Foto: iStock/ImagineGolf

Matthäus 3, 13-17

Gott offenbart sich bei der Taufe Jesu mit seiner Stimme. In der Bibel ist auch an vielen anderen Stellen davon die Rede, dass Gottes Stimme hörbar wird und er dem Menschen  etwas sagt. Und das führt mich zu einer Frage, die mich schon lange beschäftigt: Wie hört es sich an, wenn Gott zu uns spricht? Wie wird Gottes Offenbarung hörbar?

Für mich ist das ein faszinierendes Gedankenexperiment. Wie stelle ich mir Gottes Stimme vor? Wie klingt Gott? Als ehemalige Musikerin haben mich die Antworten von Musiker/innen interessiert und inspiriert. Denn Komponist/innen müssen sich dieser Frage spätestens dann stellen, wenn sie in einem musikalischen Werk Gottes Erscheinen hörbar machen möchten und einiges vorweg entscheiden: Spricht er überhaupt selbst oder lässt er etwas ausrichten? Wenn zweiteres, dann von wem? Von einer Prophetenstimme? Einer Engelsstimme?

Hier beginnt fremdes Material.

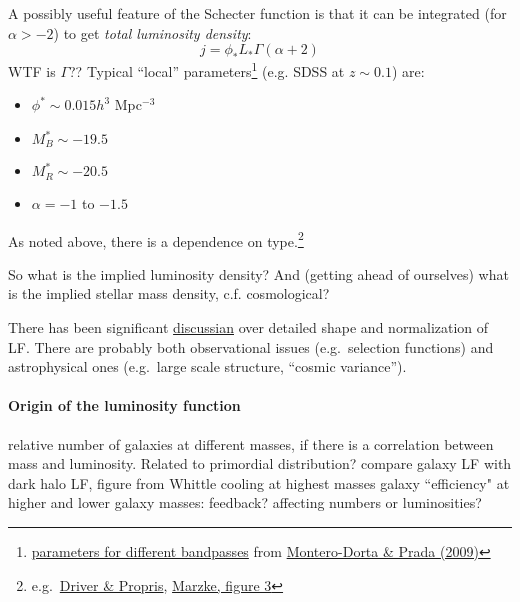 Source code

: \documentclass{article}
\newcommand{\mynotes}[1]{\textcolor{cadmiumgreen}{#1}}
\begin{document}
A possibly useful feature of the Schecter function is that it can be
integrated (for $\alpha > -2$) to get \textit{total luminosity density}:
\[
    j = \phi_{*}L_{*}\Gamma\left(\alpha + 2\right)
    \]
\mynotes{WTF is $\Gamma$??}
Typical ``local'' parameters\footnote{
    \href{http://astronomy.nmsu.edu/holtz/a555/resources/monterotab2.gif}
    {parameters for different bandpasses} from
    \href{http://adsabs.harvard.edu/abs/2009MNRAS.399.1106M}
    {Montero-Dorta \& Prada (2009)}
}
(e.g. SDSS at $z\sim0.1$) are:
\begin{itemize}
    \item $\phi^{*}\sim0.015h^{3}$ Mpc$^{-3}$
    \item $M_{B}^{*}\sim-19.5$
    \item $M_{R}^{*}\sim-20.5$
    \item $\alpha=-1$ to $-1.5$
\end{itemize}
As noted above, there is a dependence on type.\footnote{
    e.g.\ \href{http://astronomy.nmsu.edu/holtz/a555/resources/lf_environment.gif}
    {Driver \& Propris},
    \href{http://astronomy.nmsu.edu/holtz/a555/html/diagrams/a616/marzke3.htm}
    {Marzke, figure 3}
}

So what is the implied luminosity density? And (getting ahead of ourselves)
what is the implied stellar mass density, c.f. cosmological?

There has been significant
\href{http://astronomy.nmsu.edu/holtz/a555/images/blantontab3.htm}
{discussian} over detailed shape and normalization of
LF\@.  There are probably both observational issues (e.g.\ selection functions)
and astrophysical ones (e.g.\ large scale structure, ``cosmic variance'').

\paragraph{Origin of the luminosity function}
relative number of galaxies at different masses, if there is a correlation
between mass and luminosity. Related to primordial distribution? compare galaxy
LF with dark halo LF, figure from Whittle cooling at highest masses galaxy
``efficiency" at higher and lower galaxy masses: feedback? affecting numbers or
luminosities?
\end{document}
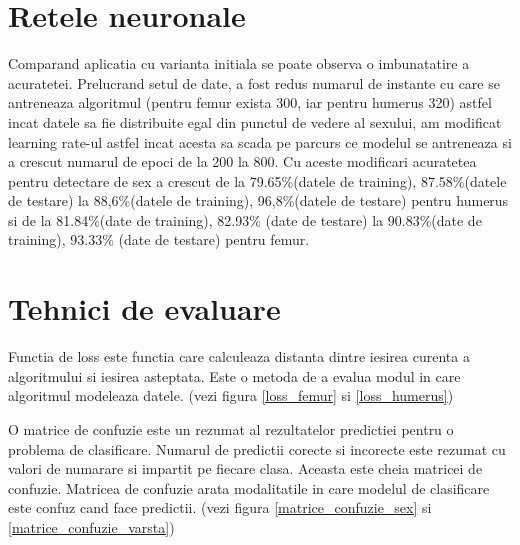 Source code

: \documentclass[runningheads,a4paper,11pt]{report}
\begin{document}
\section{Retele neuronale}
\label{reteleComplexitate}
Comparand aplicatia cu varianta initiala se poate observa o imbunatatire a acuratetei. Prelucrand setul de date, a fost redus numarul de instante cu care se antreneaza algoritmul (pentru femur exista 300, iar pentru humerus 320) astfel incat datele sa fie distribuite egal din punctul de vedere al sexului, am modificat learning rate-ul astfel incat acesta sa scada pe parcurs ce modelul se antreneaza si a crescut numarul de epoci de la 200 la 800.
Cu aceste modificari acuratetea pentru detectare de sex a crescut de la 79.65\%(datele de training), 87.58\%(datele de testare) la 88,6\%(datele de training), 96,8\%(datele de testare) pentru humerus si de la 81.84\%(date de training), 82.93\% (date de testare) la 90.83\%(date de training), 93.33\% (date de testare) pentru femur. \newline \newline

\section{Tehnici de evaluare}
\label{tehnici}
Functia de loss este functia care calculeaza distanta dintre iesirea curenta a algoritmului si iesirea asteptata. Este o metoda de a evalua modul in care algoritmul modeleaza datele. (vezi figura \ref{loss_femur} si \ref{loss_humerus})
\newline

\noindent O matrice de confuzie este un rezumat al rezultatelor predictiei pentru o problema de clasificare. Numarul de predictii corecte si incorecte este rezumat cu valori de numarare si impartit pe fiecare clasa. Aceasta este cheia matricei de confuzie. Matricea de confuzie arata modalitatile in care modelul de clasificare este confuz cand face predictii. (vezi figura \ref{matrice_confuzie_sex} si \ref{matrice_confuzie_varsta})

\hfill \break
\hfill \break
\hfill \break
\end{document}
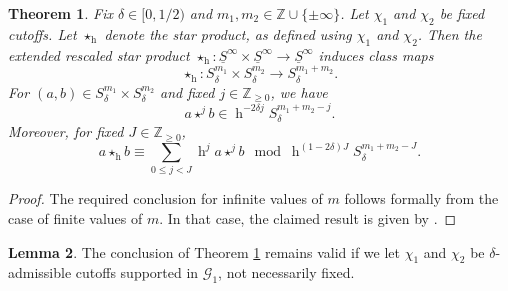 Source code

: \documentclass[reqno]{amsart}
\DeclareMathOperator{\h}{h}
\theoremstyle{plain} \newtheorem{theorem} {Theorem}
\theoremstyle{definition} \newtheorem{definition} [theorem] {Definition}
\theoremstyle{itplain} %
\newtheorem{lemma}[theorem]{Lemma}
\numberwithin{equation}{section}
\numberwithin{theorem}{section}
\renewcommand{\geq}{\geqslant}
\renewcommand{\leq}{\leqslant}
\begin{document}
\begin{theorem}\label{thm:basic-star-prod}
Fix $\delta \in [0,1/2)$ and $m_1, m_2 \in \mathbb{Z} \cup \{\pm \infty \}$.  Let $\chi_{1}$ and $\chi_2$ be fixed cutoffs.  Let $\star_{\h}$ denote the star product, as defined using $\chi_1$ and $\chi_2$.  Then the extended rescaled star product $\star_{\h} : \underline{S}^\infty \times \underline{S}^\infty \rightarrow \underline{S}^\infty$ induces class maps
\begin{equation*}
  \star_{\h} : S_{\delta}^{m_1} \times S_{\delta}^{m_2} \rightarrow S_{\delta}^{m_1 + m_2}.
\end{equation*}
For $(a,b) \in S_{\delta}^{m_1} \times S_{\delta}^{m_2}$ and fixed $j \in \mathbb{Z}_{\geq 0}$, we have
\begin{equation*}
  a \star^j b \in \h^{-2 \delta j} S_\delta^{m_1 + m_2 - j}.
\end{equation*}
Moreover, for fixed $J \in \mathbb{Z}_{\geq 0}$,
\begin{equation*}
  a \star_{\h} b \equiv \sum _{0 \leq j < J} \h^j a \star^j b \mod{
    \h^{(1 - 2 \delta) J} S_\delta  ^{m _1 + m _2 - J}.
  }
\end{equation*}
\end{theorem}
\begin{proof}
  The required conclusion for infinite values of $m$ follows formally from the case of finite values of $m$.  In that case, the claimed result is given by \cite[Thm 9.5]{2020arXiv201202187N}.
\end{proof}
\begin{lemma}\label{lem:concl-theor-refthm:b}
  The conclusion of Theorem \ref{thm:basic-star-prod} remains valid if we let $\chi_1$ and $\chi_2$ be $\delta$-admissible cutoffs supported in $\mathcal{G}_1$, not necessarily fixed.
\end{lemma}
\end{document}
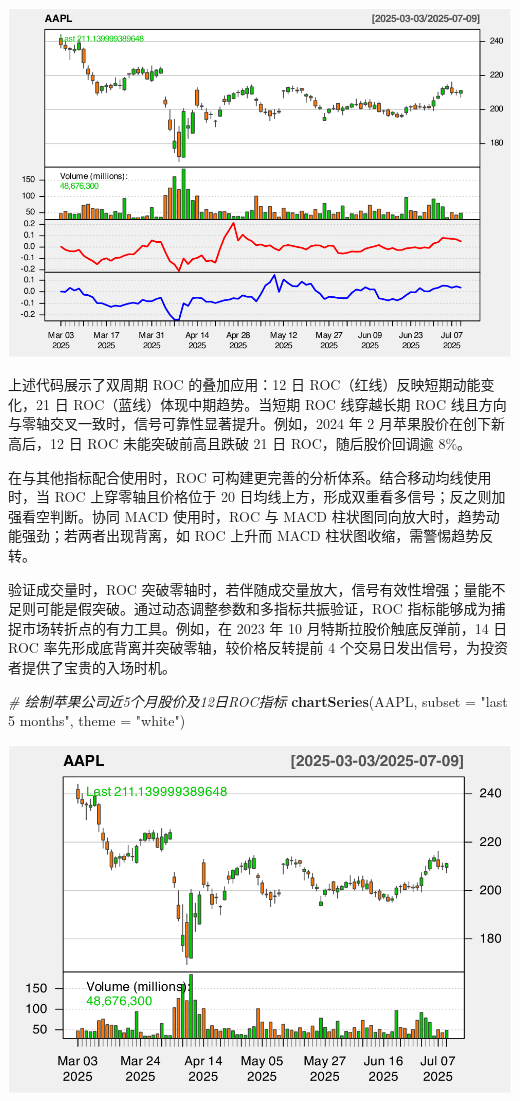 \documentclass[]{ctexbook}
\newenvironment{Shaded}{\begin{snugshade}}{\end{snugshade}}
\newcommand{\AttributeTok}[1]{\textcolor[rgb]{0.13,0.29,0.53}{#1}}
\newcommand{\CommentTok}[1]{\textcolor[rgb]{0.56,0.35,0.01}{\textit{#1}}}
\newcommand{\FunctionTok}[1]{\textcolor[rgb]{0.13,0.29,0.53}{\textbf{#1}}}
\newcommand{\NormalTok}[1]{#1}
\newcommand{\StringTok}[1]{\textcolor[rgb]{0.31,0.60,0.02}{#1}}
\begin{document}
\includegraphics[width=0.9\linewidth]{quantmod_files/figure-latex/roc-3}

上述代码展示了双周期 ROC 的叠加应用：12 日 ROC（红线）反映短期动能变化，21 日 ROC（蓝线）体现中期趋势。当短期 ROC 线穿越长期 ROC 线且方向与零轴交叉一致时，信号可靠性显著提升。例如，2024 年 2 月苹果股价在创下新高后，12 日 ROC 未能突破前高且跌破 21 日 ROC，随后股价回调逾 8\%。

在与其他指标配合使用时，ROC 可构建更完善的分析体系。结合移动均线使用时，当 ROC 上穿零轴且价格位于 20 日均线上方，形成双重看多信号；反之则加强看空判断。协同 MACD 使用时，ROC 与 MACD 柱状图同向放大时，趋势动能强劲；若两者出现背离，如 ROC 上升而 MACD 柱状图收缩，需警惕趋势反转。

验证成交量时，ROC 突破零轴时，若伴随成交量放大，信号有效性增强；量能不足则可能是假突破。通过动态调整参数和多指标共振验证，ROC 指标能够成为捕捉市场转折点的有力工具。例如，在 2023 年 10 月特斯拉股价触底反弹前，14 日 ROC 率先形成底背离并突破零轴，较价格反转提前 4 个交易日发出信号，为投资者提供了宝贵的入场时机。

\begin{Shaded}
\begin{Highlighting}[]
\CommentTok{\# 绘制苹果公司近5个月股价及12日ROC指标  }
\FunctionTok{chartSeries}\NormalTok{(AAPL, }\AttributeTok{subset =} \StringTok{"last 5 months"}\NormalTok{, }\AttributeTok{theme =} \StringTok{"white"}\NormalTok{)  }
\end{Highlighting}
\end{Shaded}

\includegraphics[width=0.9\linewidth]{quantmod_files/figure-latex/roc_2-1}
\end{document}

Und wenn er selbst spricht: Offenbart er sich mit seiner Stimme oder durch Töne, Klänge oder Geräusche? Klingen diese furchteinflößend wie ein Donner, sozusagen mit Pauken und Trompeten, oder sind es sanfte leise Töne – oder gar die üblichen Klänge, die wir aus so vielen BBC-Dokumentationen kennen: die Klänge eines pathetischen Frauenchors? Und wie würde seine Stimme klingen, wenn er tatsächlich spräche: wie ein hoher Sopran oder ein dunkler Bass?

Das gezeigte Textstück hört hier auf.